I was flipping through the channels recently when some guy on the screen with beady eyes and a bad wig stopped me from thumbing the remote.
“There are tremendous opportunities in real estate,” the man on the TV said with conviction. “This is the time people should be going out, not buying, but negotiating to buy. This is the time that people should be going out and making unbelievable deals in real estate.”
The real estate mogul, Donald Trump, was being interviewed by Larry King in the midst of the economic depression of 2008-09. He talked about the high numbers of foreclosures in the country and how banks will be happy to give properties away for a fraction of the price.
“Everybody should call up the bank and negotiate,” Trump said.
While that’s true, now is the time to find good deals on real estate, the way he said it sounded too easy. For Trump it probably is. He has money stuffed away in who-knows-how-many corners where he can pull from to buy probably any foreclosure out there. But the rest of the country might not be so wealthy.
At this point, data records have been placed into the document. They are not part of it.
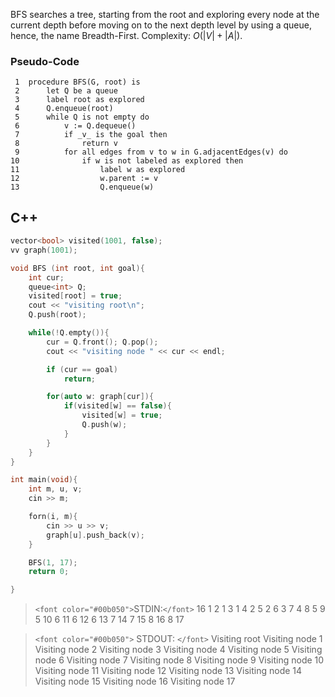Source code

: BFS searches a tree, starting from the root and exploring every node at the current depth before moving on to the next depth level by using a queue, hence, the name Breadth-First.
Complexity: $O(|V| + |A|)$.

### Pseudo-Code

```
 1  procedure BFS(G, root) is
 2      let Q be a queue
 3      label root as explored
 4      Q.enqueue(root)
 5      while Q is not empty do
 6          v := Q.dequeue()
 7          if _v_ is the goal then
 8              return v
 9          for all edges from v to w in G.adjacentEdges(v) do
10              if w is not labeled as explored then
11                  label w as explored
12                  w.parent := v
13                  Q.enqueue(w)
```

## C++

```c++
vector<bool> visited(1001, false);
vv graph(1001);

void BFS (int root, int goal){
    int cur;
    queue<int> Q;
    visited[root] = true;
    cout << "visiting root\n";
    Q.push(root);

    while(!Q.empty()){
        cur = Q.front(); Q.pop();
        cout << "visiting node " << cur << endl; 

        if (cur == goal)
            return;

        for(auto w: graph[cur]){
            if(visited[w] == false){
                visited[w] = true;
                Q.push(w);
            }
        }
    }
}

int main(void){
    int m, u, v;
    cin >> m;  

    forn(i, m){
        cin >> u >> v;
        graph[u].push_back(v);
    }

    BFS(1, 17); 
    return 0;

}
```

> `<font color="#00b050">`STDIN:`</font>`
> 16
> 1 2
> 1 3
> 1 4
> 2 5
> 2 6
> 3 7
> 4 8
> 5 9
> 5 10
> 6 11
> 6 12
> 6 13
> 7 14
> 7 15
> 8 16
> 8 17

> `<font color="#00b050">` STDOUT: `</font>`
> Visiting root
> Visiting node 1
> Visiting node 2
> Visiting node 3
> Visiting node 4
> Visiting node 5
> Visiting node 6
> Visiting node 7
> Visiting node 8
> Visiting node 9
> Visiting node 10
> Visiting node 11
> Visiting node 12
> Visiting node 13
> Visiting node 14
> Visiting node 15
> Visiting node 16
> Visiting node 17
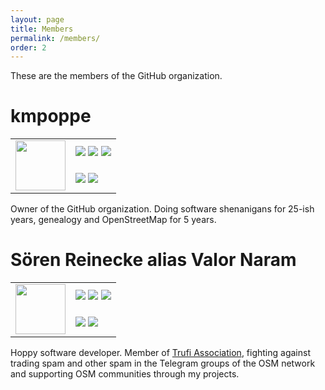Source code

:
 ```yaml
---
layout: page
title: Members
permalink: /members/
order: 2
---
```

These are the members of the GitHub organization.

# kmpoppe #

<table>
  <tr>
    <td rowspan="2"><img src="https://avatars2.githubusercontent.com/u/24451207" style="width:80px;" /></td>
    <td>
      <a href="https://twitter.com/kmpoppe" target="_blank"><img src="https://img.shields.io/badge/Twitter-@kmpoppe-1DA1F2.svg?style=for-the-badge&logo=twitter" /></a>
      <a href="https://t.me/kmpoppe" target="_blank"><img src="https://img.shields.io/static/v1?label=TELEGRAM&message=%40kmpoppe&color=0088ff&logo=telegram&style=for-the-badge" /></a>
      <a href="https://github/kmpoppe" target="_blank"><img src="https://img.shields.io/static/v1?label=GITHUB&message=kmpoppe&color=0088ff&logo=github&style=for-the-badge" /></a>
    </td>
  </tr>
  <tr>
    <td>
      <a href="https://wiki.openstreetmap.org/wiki/User:Kmpoppe" target="_blank"><img src="https://img.shields.io/static/v1?label=OSM WIKI&message=User:Kmpoppe&color=0088ff&logo=wikipedia&style=for-the-badge" /></a>
      <a href="https://osm.org/user/kmpoppe" target="_blank"><img src="https://img.shields.io/static/v1?label=OSM&message=kmpoppe&color=0088ff&logo=OpenStreetMap&style=for-the-badge" /></a>
    </td>
  </tr>
</table>

Owner of the GitHub organization. Doing software shenanigans for 25-ish years, genealogy and OpenStreetMap for 5 years.  

# Sören Reinecke alias Valor Naram #

<table>
  <tr>
    <td rowspan="2"><img src="https://avatars3.githubusercontent.com/u/19347636" style="width:80px;" /></td>
    <td>
      <a href="https://www.xing.com/profile/Soeren_Reinecke2" target="_blank"><img src="https://img.shields.io/static/v1?label=XING&message=Soeren_Reinecke2&color=0088ff&logo=xing&style=for-the-badge" /></a>
      <a href="https://t.me/valornaram" target="_blank"><img src="https://img.shields.io/static/v1?label=TELEGRAM&message=valornaram&color=0088ff&logo=telegram&style=for-the-badge" /></a>
      <a href="https://github/valornaram" target="_blank"><img src="https://img.shields.io/static/v1?label=GITHUB&message=valornaram&color=0088ff&logo=github&style=for-the-badge" /></a>
    </td>
  </tr>
  <tr>
    <td>
      <a href="https://wiki.openstreetmap.org/wiki/User:Valor Naram" target="_blank"><img src="https://img.shields.io/static/v1?label=OSM WIKI&message=User:Valor Naram&color=0088ff&logo=wikipedia&style=for-the-badge" /></a>
      <a href="https://osm.org/user/Valor Naram" target="_blank"><img src="https://img.shields.io/static/v1?label=OSM&message=Valor Naram&color=0088ff&logo=OpenStreetMap&style=for-the-badge" /></a>
    </td>
  </tr>
</table>

Hoppy software developer. Member of [Trufi Association](https://trufi-association.org), fighting against trading spam and other spam in the Telegram groups of the OSM network and supporting OSM communities through my projects.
The rest of the country might be unemployed, barely surviving from paycheck to paycheck, and struggling just to keep afloat. Much of the country may not be able to qualify for a loan, much less have the confidence to go to the bank and negotiate with pockets stuffed with dollar bills.
So, for those of us who do not have the beaucoup bucks like Donald Trump, how do we find good real estate deals? How do we go about buying a house?
First of all, real estate changes all the time. Getting a good deal sometimes takes good timing for the best interest rates and home prices. But, wherever you are, you can find a good deal somewhere.
First of all, you will need some cash to qualify for a loan. You don’t need to be rich, but you need to have steady income. A few years ago it was much easier to get a home loan. Now, lenders want to make sure you have enough income and enough money to not only pay your house payment, but also to survive.
Most people forget about closing costs, taxes, mortgage insurance, and HOA fees when buying a house. Most loans require something around a 3 to 3.5 percent down payment. On a $200,000 home, that means you’ll likely need to come up with something around $10-12,000 at closing. If you don’t have that amount of money, then you will have to negotiate to have the seller pay the closing costs of around $4,000. You should get that all ironed out before you even start looking for a home. However, there are some incentives out there that may apply to your area. Check with a qualified loan officer to find incentives that can make it easier to move in to a home.
So, now that you have the initial money situation taken care of, you want to get preapproved. Visit with a loan officer to receive a preapproval letter. Once you have that letter, you will have stronger bargaining power. Sellers are wary of buyers that won’t qualify for a loan. If you have a preapproval letter, that will give you a stronger bargaining chip, because sellers will know that your offer will likely stand.